=== Section Start ===

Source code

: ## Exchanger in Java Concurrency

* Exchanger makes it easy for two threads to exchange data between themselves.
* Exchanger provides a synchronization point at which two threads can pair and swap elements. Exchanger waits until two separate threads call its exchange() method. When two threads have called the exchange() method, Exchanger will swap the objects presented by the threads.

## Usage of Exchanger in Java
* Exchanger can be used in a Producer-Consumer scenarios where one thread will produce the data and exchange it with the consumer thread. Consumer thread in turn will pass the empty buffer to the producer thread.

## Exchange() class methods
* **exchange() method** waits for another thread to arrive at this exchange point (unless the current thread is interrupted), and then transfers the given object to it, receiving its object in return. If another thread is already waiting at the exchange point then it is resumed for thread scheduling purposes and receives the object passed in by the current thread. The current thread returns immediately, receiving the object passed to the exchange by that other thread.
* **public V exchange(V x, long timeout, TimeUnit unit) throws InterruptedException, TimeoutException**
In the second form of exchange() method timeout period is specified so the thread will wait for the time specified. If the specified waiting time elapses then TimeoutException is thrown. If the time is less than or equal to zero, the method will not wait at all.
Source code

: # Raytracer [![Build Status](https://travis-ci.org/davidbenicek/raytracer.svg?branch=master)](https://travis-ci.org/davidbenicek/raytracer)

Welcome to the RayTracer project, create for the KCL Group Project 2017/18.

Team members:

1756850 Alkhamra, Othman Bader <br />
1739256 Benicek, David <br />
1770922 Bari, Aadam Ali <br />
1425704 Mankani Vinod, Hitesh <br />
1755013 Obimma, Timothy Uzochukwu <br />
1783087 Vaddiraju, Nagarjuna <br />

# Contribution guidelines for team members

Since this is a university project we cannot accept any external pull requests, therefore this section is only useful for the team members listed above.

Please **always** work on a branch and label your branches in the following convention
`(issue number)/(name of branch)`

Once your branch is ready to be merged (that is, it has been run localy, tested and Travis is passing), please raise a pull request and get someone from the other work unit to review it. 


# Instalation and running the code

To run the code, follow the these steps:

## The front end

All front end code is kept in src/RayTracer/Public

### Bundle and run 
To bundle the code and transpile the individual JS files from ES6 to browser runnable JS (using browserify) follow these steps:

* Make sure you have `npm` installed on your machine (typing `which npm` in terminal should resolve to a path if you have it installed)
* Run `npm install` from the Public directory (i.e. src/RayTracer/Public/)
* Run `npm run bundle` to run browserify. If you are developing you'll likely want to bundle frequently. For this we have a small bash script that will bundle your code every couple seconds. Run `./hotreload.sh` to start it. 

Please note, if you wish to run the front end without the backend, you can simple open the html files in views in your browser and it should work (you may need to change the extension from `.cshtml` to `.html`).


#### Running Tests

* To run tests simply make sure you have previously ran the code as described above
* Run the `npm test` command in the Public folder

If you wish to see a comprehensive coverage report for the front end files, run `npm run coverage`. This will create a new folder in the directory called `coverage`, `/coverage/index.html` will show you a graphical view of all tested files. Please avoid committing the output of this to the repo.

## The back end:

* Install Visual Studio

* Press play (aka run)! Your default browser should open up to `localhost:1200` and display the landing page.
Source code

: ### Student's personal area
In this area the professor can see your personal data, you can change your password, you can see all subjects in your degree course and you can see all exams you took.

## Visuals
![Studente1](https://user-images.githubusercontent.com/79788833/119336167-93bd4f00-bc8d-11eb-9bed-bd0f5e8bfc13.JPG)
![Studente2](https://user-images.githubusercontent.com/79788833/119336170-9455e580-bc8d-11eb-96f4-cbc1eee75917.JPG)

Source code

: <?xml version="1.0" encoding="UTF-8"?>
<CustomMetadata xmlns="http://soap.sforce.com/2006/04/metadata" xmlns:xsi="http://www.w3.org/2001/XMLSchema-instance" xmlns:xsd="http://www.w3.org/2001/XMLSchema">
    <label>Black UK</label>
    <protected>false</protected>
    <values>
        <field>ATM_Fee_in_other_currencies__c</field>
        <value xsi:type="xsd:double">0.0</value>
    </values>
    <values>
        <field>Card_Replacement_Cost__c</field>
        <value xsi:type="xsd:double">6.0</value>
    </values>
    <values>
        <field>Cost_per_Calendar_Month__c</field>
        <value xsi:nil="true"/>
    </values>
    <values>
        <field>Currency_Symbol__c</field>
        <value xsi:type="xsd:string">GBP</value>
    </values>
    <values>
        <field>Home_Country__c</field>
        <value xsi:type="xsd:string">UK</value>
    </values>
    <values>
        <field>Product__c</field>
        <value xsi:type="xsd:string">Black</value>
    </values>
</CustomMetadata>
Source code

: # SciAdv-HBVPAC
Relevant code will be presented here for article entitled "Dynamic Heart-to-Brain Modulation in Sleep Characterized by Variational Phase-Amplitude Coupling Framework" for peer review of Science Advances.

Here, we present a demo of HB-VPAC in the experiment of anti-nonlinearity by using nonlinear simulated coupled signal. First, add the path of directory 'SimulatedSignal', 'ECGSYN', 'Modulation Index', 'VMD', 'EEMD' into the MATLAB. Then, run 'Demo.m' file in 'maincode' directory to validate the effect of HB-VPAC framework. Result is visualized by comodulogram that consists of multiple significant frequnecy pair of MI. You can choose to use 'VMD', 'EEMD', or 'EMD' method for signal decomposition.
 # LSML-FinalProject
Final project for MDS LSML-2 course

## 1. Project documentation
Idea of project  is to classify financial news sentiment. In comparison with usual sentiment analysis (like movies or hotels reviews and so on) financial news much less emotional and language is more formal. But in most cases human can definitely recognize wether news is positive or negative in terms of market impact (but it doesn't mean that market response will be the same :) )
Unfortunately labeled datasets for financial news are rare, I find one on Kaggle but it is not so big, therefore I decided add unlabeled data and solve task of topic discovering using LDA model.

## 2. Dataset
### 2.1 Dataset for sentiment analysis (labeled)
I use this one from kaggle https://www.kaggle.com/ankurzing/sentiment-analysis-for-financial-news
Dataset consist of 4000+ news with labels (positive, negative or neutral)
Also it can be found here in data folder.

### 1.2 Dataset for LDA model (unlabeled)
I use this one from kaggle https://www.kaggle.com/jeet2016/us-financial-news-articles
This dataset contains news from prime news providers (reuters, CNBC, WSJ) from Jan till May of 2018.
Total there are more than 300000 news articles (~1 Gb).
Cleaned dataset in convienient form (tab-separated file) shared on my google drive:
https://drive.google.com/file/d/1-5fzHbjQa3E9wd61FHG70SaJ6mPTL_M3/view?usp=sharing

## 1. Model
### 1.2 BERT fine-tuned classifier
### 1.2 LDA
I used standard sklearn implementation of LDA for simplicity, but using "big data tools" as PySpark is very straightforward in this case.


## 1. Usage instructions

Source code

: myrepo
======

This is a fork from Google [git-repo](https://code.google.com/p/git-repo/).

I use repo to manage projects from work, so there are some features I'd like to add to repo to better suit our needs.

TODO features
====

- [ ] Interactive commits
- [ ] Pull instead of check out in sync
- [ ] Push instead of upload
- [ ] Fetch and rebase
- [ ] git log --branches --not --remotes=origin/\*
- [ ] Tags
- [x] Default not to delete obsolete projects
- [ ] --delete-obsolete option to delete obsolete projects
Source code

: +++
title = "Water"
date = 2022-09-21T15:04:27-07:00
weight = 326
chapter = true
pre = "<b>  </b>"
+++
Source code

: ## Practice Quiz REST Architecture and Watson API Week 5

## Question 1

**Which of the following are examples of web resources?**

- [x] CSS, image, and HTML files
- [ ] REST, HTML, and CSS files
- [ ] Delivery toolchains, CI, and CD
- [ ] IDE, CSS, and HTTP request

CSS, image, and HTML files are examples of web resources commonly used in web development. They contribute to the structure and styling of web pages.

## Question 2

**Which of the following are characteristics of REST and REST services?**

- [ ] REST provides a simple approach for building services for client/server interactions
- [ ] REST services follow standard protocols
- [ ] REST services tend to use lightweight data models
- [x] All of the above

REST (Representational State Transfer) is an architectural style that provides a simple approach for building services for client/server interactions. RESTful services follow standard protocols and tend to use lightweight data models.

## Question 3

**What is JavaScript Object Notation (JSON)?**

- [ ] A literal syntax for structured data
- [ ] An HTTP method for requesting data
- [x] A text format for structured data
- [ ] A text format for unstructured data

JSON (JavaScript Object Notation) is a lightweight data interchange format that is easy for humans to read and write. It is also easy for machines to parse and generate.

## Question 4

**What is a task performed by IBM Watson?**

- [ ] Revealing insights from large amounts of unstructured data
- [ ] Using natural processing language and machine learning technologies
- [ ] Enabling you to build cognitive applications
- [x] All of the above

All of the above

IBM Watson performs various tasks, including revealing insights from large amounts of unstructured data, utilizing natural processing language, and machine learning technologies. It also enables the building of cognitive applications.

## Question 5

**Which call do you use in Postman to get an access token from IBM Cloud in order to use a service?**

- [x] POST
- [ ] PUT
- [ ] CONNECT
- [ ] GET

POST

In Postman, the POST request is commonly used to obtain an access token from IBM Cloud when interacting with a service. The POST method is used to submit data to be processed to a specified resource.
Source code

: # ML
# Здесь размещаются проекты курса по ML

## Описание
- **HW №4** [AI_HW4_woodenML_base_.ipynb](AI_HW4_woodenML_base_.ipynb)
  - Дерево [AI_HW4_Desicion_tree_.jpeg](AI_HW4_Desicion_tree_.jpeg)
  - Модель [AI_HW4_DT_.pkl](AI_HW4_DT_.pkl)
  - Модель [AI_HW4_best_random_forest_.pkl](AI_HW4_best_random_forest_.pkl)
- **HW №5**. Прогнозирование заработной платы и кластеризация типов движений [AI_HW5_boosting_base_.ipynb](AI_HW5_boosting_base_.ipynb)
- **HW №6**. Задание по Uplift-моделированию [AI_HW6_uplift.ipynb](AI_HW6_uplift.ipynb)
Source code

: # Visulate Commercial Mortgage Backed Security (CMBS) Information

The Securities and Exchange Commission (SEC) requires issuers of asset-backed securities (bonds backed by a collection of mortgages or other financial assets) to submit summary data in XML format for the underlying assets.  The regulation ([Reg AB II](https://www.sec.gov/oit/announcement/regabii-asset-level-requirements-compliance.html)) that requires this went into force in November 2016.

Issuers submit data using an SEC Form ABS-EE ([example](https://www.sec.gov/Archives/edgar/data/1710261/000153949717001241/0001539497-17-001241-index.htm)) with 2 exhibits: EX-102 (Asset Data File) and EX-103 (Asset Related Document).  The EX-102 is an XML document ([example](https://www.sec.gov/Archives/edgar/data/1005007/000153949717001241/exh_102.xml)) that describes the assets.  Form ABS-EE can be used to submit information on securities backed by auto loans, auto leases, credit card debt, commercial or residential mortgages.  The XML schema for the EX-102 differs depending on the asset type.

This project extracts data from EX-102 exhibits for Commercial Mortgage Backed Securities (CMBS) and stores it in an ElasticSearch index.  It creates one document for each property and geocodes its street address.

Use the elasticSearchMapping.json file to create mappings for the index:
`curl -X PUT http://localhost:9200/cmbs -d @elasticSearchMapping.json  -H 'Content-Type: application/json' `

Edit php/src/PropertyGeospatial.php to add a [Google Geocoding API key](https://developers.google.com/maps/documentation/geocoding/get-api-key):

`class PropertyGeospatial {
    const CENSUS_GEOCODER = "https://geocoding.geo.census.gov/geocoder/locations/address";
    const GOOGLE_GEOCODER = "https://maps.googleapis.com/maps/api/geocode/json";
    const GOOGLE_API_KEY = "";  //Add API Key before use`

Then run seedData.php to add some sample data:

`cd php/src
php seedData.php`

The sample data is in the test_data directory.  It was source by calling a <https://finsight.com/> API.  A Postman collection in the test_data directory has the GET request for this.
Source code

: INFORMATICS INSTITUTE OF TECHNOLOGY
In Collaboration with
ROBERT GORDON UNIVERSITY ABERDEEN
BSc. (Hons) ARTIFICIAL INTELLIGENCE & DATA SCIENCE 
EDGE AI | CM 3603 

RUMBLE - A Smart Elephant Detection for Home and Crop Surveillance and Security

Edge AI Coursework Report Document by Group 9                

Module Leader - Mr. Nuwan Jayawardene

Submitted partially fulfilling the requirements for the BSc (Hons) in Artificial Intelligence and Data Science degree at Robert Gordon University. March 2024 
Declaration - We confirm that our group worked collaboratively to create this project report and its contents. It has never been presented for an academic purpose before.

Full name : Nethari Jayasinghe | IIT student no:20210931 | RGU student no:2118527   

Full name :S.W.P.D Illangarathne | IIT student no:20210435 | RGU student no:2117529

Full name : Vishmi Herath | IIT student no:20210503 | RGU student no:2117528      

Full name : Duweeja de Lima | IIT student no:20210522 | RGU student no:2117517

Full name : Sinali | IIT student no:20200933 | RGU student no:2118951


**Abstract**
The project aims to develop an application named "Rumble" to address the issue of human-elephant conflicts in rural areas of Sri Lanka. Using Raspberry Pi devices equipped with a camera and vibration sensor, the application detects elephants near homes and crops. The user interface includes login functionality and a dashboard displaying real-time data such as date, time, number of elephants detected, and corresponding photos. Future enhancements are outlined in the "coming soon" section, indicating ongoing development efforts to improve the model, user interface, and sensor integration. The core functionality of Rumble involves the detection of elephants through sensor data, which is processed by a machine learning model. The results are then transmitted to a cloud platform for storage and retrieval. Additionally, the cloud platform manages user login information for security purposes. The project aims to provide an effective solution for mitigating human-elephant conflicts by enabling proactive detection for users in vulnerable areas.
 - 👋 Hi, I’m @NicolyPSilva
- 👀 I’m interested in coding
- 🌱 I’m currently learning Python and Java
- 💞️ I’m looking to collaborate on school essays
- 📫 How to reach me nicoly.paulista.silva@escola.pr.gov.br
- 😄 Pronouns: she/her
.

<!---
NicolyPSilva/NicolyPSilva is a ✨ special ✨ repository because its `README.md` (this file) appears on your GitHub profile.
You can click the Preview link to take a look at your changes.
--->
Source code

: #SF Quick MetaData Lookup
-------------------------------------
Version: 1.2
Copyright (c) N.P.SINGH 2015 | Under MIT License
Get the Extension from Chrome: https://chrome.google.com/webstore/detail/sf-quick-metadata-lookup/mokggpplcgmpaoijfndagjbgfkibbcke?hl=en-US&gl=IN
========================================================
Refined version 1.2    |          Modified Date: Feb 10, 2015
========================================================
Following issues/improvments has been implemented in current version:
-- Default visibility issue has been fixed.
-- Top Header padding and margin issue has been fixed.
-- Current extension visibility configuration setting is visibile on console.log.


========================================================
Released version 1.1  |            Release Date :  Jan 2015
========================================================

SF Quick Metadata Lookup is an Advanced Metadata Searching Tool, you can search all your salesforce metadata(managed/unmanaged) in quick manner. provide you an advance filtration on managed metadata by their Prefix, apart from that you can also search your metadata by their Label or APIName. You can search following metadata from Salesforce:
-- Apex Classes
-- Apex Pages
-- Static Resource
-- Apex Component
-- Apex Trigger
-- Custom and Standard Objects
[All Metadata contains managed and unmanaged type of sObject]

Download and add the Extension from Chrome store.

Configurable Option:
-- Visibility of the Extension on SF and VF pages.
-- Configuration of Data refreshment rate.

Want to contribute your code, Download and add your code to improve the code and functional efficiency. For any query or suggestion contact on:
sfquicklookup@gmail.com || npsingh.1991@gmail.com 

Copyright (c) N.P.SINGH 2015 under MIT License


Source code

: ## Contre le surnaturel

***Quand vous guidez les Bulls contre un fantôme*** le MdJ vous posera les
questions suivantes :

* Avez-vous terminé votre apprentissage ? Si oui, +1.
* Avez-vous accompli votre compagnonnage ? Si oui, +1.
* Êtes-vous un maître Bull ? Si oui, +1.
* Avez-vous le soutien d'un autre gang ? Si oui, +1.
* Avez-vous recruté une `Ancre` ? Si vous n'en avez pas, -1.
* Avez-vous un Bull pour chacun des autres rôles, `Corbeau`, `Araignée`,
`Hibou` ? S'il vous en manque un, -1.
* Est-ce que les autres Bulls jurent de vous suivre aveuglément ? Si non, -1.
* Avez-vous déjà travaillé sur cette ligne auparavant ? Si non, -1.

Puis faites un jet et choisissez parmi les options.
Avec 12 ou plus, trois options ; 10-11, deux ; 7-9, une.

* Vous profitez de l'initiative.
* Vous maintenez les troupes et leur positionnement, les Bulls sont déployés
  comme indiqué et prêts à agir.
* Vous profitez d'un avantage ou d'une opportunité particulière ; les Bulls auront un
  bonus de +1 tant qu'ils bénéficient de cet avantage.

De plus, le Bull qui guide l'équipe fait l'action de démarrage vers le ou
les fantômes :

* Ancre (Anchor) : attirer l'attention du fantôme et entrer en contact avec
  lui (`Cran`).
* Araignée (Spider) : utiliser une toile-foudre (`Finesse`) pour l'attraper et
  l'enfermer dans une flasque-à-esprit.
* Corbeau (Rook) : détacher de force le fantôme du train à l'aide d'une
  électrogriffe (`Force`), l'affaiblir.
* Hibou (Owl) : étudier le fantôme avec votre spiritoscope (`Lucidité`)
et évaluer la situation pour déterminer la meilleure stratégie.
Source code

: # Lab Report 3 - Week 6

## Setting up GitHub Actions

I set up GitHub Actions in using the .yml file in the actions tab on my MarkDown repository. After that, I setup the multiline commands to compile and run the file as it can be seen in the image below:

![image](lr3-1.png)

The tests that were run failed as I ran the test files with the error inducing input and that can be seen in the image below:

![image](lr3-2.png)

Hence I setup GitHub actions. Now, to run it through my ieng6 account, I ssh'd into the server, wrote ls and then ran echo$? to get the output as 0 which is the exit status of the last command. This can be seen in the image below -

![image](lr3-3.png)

=== Section End ===

- [Assignment]: Out of the records above, pull each line containing the word "Corbeau".

- [Completed task]:
* Avez-vous un Bull pour chacun des autres rôles, `Corbeau`, `Araignée`,
* Corbeau (Rook) : détacher de force le fantôme du train à l'aide d'une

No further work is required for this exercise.